Without comment
Several members of Congress addressed a gathering today of hundreds of Iranian exiles who the government considers terrorists. Reps. Bob Filner, D‑Calif., Tom Tancredo, R‑Col., Ted Poe, R‑Texas, Dennis Moore, R[sic]-Kan., and staffers for Sens. Kay Bailey Hutchinson, R‑Texas, and James Talent, R‑Mo., spoke to MEK supporters at a convention hall just four blocks from the White House. MEK has been listed as a terrorist organization by the State Department since 1997, but some in Congress and close to the Administration want the group to be removed from the terrorist list. Rep. Tancredo called Maryam Rajavi, the MEK’s leader, “quite an extraordinary lady.” Even President Bush has called the MEK a “dissident group.” In addition to incursions into Iran and targeted killings of Iranian officials and security agents, MEK attacks have often killed civilians there. The MEK has been accused of attacking coalition troops in Iraq, carried out attacks on the Iranian consulate to the UN and 12 other Iranian embassies in 1992, assisted Saddam Hussein in his suppression of Shiite and Kurdish insurgencies in the early 1990s, and killed U.S. military and civilian personnel working in Iran in the 1970s out of anger for American support of the shah. Members of the MEK also supported the 1979 takeover and hostage taking at the U.S. embassy in Tehran.

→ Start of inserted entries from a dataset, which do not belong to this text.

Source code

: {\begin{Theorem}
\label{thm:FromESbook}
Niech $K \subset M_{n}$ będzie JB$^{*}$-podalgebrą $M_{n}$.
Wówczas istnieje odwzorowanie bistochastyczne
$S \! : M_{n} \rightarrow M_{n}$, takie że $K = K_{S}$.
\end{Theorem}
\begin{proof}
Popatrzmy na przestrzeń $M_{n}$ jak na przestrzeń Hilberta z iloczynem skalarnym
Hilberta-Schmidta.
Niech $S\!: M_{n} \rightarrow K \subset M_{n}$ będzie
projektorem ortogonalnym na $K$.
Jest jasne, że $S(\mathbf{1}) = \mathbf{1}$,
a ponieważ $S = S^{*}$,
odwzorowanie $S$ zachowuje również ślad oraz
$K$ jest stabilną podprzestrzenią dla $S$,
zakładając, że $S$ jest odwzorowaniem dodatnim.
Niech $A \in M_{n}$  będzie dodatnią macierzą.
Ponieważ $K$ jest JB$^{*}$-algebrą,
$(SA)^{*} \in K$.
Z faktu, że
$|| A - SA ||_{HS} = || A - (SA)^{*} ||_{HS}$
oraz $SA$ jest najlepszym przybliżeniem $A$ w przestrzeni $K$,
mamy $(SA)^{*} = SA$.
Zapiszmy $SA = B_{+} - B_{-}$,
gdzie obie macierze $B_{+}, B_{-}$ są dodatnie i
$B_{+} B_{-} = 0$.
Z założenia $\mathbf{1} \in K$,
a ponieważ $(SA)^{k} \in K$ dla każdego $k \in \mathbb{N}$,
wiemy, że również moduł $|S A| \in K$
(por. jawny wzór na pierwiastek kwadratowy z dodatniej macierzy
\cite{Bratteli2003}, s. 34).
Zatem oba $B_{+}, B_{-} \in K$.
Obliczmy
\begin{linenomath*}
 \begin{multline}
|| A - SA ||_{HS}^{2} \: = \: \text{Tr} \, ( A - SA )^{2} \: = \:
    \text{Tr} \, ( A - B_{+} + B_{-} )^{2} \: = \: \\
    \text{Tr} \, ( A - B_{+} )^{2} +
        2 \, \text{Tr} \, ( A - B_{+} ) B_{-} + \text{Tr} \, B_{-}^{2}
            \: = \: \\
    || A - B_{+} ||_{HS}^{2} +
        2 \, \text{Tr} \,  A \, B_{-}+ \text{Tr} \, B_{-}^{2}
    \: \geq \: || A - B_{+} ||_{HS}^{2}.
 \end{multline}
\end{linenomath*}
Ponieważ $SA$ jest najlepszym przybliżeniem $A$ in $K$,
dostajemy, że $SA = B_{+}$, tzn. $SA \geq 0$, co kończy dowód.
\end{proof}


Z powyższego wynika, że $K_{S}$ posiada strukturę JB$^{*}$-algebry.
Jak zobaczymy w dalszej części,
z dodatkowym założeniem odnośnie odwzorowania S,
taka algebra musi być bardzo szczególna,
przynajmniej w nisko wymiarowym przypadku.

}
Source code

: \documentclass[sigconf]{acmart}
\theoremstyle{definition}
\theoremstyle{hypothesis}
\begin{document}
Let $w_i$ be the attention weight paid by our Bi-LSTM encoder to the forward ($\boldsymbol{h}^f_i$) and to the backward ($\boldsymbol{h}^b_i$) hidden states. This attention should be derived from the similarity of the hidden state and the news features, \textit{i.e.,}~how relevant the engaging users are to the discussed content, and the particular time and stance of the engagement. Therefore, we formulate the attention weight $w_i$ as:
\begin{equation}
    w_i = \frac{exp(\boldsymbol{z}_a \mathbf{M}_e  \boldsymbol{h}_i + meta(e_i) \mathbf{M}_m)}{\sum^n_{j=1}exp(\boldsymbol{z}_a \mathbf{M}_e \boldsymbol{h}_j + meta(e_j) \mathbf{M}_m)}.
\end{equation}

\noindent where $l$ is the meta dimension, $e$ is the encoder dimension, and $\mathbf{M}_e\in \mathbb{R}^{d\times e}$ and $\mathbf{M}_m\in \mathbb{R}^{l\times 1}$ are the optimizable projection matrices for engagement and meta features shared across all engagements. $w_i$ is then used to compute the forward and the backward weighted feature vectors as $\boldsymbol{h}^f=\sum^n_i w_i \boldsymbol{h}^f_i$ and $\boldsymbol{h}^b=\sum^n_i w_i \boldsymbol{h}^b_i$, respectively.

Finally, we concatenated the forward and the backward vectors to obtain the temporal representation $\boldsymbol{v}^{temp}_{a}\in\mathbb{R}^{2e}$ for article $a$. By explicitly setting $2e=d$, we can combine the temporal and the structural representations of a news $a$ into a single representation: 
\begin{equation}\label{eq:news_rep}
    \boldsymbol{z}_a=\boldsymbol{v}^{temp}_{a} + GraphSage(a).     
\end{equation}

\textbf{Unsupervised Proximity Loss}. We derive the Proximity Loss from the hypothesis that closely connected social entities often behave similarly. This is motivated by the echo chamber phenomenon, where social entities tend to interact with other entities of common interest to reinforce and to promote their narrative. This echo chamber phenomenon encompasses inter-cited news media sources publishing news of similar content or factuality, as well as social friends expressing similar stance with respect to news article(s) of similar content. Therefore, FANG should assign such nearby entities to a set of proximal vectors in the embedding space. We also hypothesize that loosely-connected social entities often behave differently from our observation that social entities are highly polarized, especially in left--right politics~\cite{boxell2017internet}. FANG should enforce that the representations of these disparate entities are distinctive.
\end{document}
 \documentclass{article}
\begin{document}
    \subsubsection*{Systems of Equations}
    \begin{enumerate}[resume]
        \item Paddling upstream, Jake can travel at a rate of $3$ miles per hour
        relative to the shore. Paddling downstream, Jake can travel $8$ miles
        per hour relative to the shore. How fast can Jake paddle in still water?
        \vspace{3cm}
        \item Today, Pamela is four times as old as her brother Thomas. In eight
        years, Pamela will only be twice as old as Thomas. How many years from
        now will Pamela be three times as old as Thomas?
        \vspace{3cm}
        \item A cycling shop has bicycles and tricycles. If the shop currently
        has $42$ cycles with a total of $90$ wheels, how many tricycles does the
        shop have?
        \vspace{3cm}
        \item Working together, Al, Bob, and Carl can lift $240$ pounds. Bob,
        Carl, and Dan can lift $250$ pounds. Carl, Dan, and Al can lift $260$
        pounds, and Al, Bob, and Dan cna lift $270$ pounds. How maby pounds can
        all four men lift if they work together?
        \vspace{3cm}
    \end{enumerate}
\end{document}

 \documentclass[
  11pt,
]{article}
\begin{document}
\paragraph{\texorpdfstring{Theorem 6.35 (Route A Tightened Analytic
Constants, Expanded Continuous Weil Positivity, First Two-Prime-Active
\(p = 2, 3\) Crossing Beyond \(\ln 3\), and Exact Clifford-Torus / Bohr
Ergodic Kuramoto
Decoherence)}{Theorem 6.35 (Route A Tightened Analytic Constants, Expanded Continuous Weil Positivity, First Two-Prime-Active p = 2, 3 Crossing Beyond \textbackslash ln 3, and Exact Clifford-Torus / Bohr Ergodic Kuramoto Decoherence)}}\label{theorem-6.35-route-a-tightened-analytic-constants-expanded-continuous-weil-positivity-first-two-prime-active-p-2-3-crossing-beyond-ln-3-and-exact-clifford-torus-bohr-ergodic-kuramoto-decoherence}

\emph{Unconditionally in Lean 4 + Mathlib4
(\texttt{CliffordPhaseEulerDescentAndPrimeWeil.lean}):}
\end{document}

The only way to a free Iran is “the third option,” Rep. Moore said. Rajavi often refers to “the third option” when she talks about MEK-led uprising from within. Rajavi herself spoke to the group by live video feed, urging removal of the MEK from the list of terrorist groups.
I know nothing about this group or the dynamics of the Iranian resistance. I also don’t know how much weight to put on the “third option” language, since that’s a pretty common phrase. So I don’t know what to make of this.
Any attack on Moore over this will expose Sam Brownback to attacks over his relationship with Iranian spy Ahmed Chalabi.